The city of Jacksonville effectively has a $1.75 billion general fund budget this fiscal year. Yet City Council President Ron Salem relied on a volunteer to write a heavily publicized memo regarding what is being called a Special Committee on the Future of Downtown.
That volunteer, former General Counsel Jason Gabriel, left city employment during the Lenny Curry administration and has ended up lobbying for more than 20 different projects in recent years.
Among those projects have been issues that appeared in front of the Downtown Investment Authority (DIA), including the Laura Street Trio project under the auspices of SouthEast Development Group, LLC.
Salem's disclosure that Gabriel wrote the memo in question raises questions about the process in which people outside the consolidated government are scripting language for those inside it.
Salem tells Florida Politics that he knows Gabriel "personally" and that the former city lawyer was not compensated or driven by any expectation of future gain due to this document, which at least in theory could drive toward the dissolution of a committee charged with downtown development issues.

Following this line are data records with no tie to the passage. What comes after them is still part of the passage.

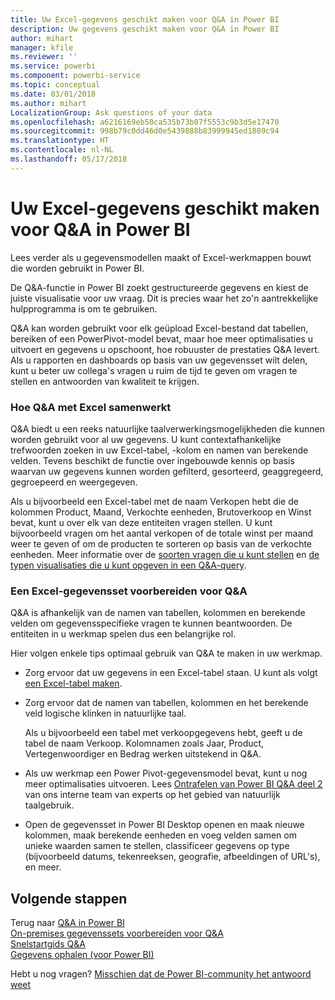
```yaml
---
title: Uw Excel-gegevens geschikt maken voor Q&A in Power BI
description: Uw gegevens geschikt maken voor Q&A in Power BI
author: mihart
manager: kfile
ms.reviewer: ''
ms.service: powerbi
ms.component: powerbi-service
ms.topic: conceptual
ms.date: 03/01/2018
ms.author: mihart
LocalizationGroup: Ask questions of your data
ms.openlocfilehash: a6216169eb50ca535b73b07f5553c9b3d5e17470
ms.sourcegitcommit: 998b79c0dd46d0e5439888b83999945ed1809c94
ms.translationtype: HT
ms.contentlocale: nl-NL
ms.lasthandoff: 05/17/2018
---
```

# <a name="how-to-make-your-excel-data-work-well-with-qa-in-power-bi"></a>Uw Excel-gegevens geschikt maken voor Q&A in Power BI
Lees verder als u gegevensmodellen maakt of Excel-werkmappen bouwt die worden gebruikt in Power BI.

De Q&A-functie in Power BI zoekt gestructureerde gegevens en kiest de juiste visualisatie voor uw vraag. Dit is precies waar het zo'n aantrekkelijke hulpprogramma is om te gebruiken.   

Q&A kan worden gebruikt voor elk geüpload Excel-bestand dat tabellen, bereiken of een PowerPivot-model bevat, maar hoe meer optimalisaties u uitvoert en gegevens u opschoont, hoe robuuster de prestaties Q&A levert.  Als u rapporten en dashboards op basis van uw gegevensset wilt delen, kunt u beter uw collega's vragen u ruim de tijd te geven om vragen te stellen en antwoorden van kwaliteit te krijgen.

### <a name="how-qa-works-with-excel"></a>Hoe Q&A met Excel samenwerkt
Q&A biedt u een reeks natuurlijke taalverwerkingsmogelijkheden die kunnen worden gebruikt voor al uw gegevens. U kunt contextafhankelijke trefwoorden zoeken in uw Excel-tabel, -kolom en namen van berekende velden. Tevens beschikt de functie over ingebouwde kennis op basis waarvan uw gegevens kunnen worden gefilterd, gesorteerd, geaggregeerd, gegroepeerd en weergegeven. 

Als u bijvoorbeeld een Excel-tabel met de naam Verkopen hebt die de kolommen Product, Maand, Verkochte eenheden, Brutoverkoop en Winst bevat, kunt u over elk van deze entiteiten vragen stellen.  U kunt bijvoorbeeld vragen om het aantal verkopen of de totale winst per maand weer te geven of om de producten te sorteren op basis van de verkochte eenheden. Meer informatie over de [soorten vragen die u kunt stellen](power-bi-q-and-a.md) en [de typen visualisaties die u kunt opgeven in een Q&A-query](power-bi-visualization-types-for-reports-and-q-and-a.md).

### <a name="prepare-an-excel-dataset-for-qa"></a>Een Excel-gegevensset voorbereiden voor Q&A
Q&A is afhankelijk van de namen van tabellen, kolommen en berekende velden om gegevensspecifieke vragen te kunnen beantwoorden. De entiteiten in u werkmap spelen dus een belangrijke rol.

Hier volgen enkele tips optimaal gebruik van Q&A te maken in uw werkmap.

* Zorg ervoor dat uw gegevens in een Excel-tabel staan. U kunt als volgt [een Excel-tabel maken](https://support.office.com/article/Create-an-Excel-table-in-a-worksheet-e81aa349-b006-4f8a-9806-5af9df0ac664?ui=en-US&rs=en-US&ad=US).
* Zorg ervoor dat de namen van tabellen, kolommen en het berekende veld logische klinken in natuurlijke taal.
  
  Als u bijvoorbeeld een tabel met verkoopgegevens hebt, geeft u de tabel de naam Verkoop. Kolomnamen zoals Jaar, Product, Vertegenwoordiger en Bedrag werken uitstekend in Q&A.

* Als uw werkmap een Power Pivot-gegevensmodel bevat, kunt u nog meer optimalisaties uitvoeren. Lees [Ontrafelen van Power BI Q&A deel 2](http://blogs.msdn.com/b/powerbi/archive/2014/02/27/demystifying-power-bi-q-amp-a-part-2.aspx) van ons interne team van experts op het gebied van natuurlijk taalgebruik.

* Open de gegevensset in Power BI Desktop openen en maak nieuwe kolommen, maak berekende eenheden en voeg velden samen om unieke waarden samen te stellen, classificeer gegevens op type (bijvoorbeeld datums, tekenreeksen, geografie, afbeeldingen of URL's), en meer.

## <a name="next-steps"></a>Volgende stappen
Terug naar [Q&A in Power BI](power-bi-q-and-a.md)  
[On-premises gegevenssets voorbereiden voor Q&A](service-q-and-a-direct-query.md)   
[Snelstartgids Q&A](power-bi-visualization-introduction-to-q-and-a.md)  
[Gegevens ophalen (voor Power BI)](service-get-data.md)  

Hebt u nog vragen? [Misschien dat de Power BI-community het antwoord weet](http://community.powerbi.com/)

"I write very little," the most powerful man on the City Council said.
Beyond the personal connection, Gabriel's "historical perspective" was valuable.
"He was there when the Downtown Investment Authority was formed during the Alvin Brown administration," Salem said of the independent panel that has come under fire for a failure to spike downtown development on par with other peer cities since its formation in 2012.
Salem admitted that he used Gabriel's document almost wholesale as it was.
"I doctored one sentence," the second-term Republican said. "The charge went out under my signature."
Salem says the committee is not targeting the DIA or its much criticized appointed leader, former City Council President Lori Boyer.
DIA recently approved a one-year extension in her current role, with an option for a second year, which Salem says shows she is safe.
Gabriel tells Florida Politics that he did write the memo on April 28, using his daughter's Microsoft Word account linked to a Ponte Vedra High School account to do so, and sent it to Salem via his work email account soon thereafter.
He noted he was not "compensated" for the writing of the document and that he has written things for city government in his private capacity before, adding that it's commonplace to see documents drafted by people outside city employment for city lawyers and elected leaders, and there's "nothing nefarious or wrong" about volunteering documents.
"Lobbyists and lawyers," he said, "write a lot" of what eventually becomes ordinance.
Gabriel added that the charge memo was not intended as an attack on DIA or Boyer, and that he just happens to be representing the Trio project, which Boyer had wanted to stop negotiations on earlier this year.
We reached out to Boyer for comment Thursday morning but she was not in the office, and her cell phone had "calling restrictions" that precluded us even leaving a message. If she gets back to us, expect updates.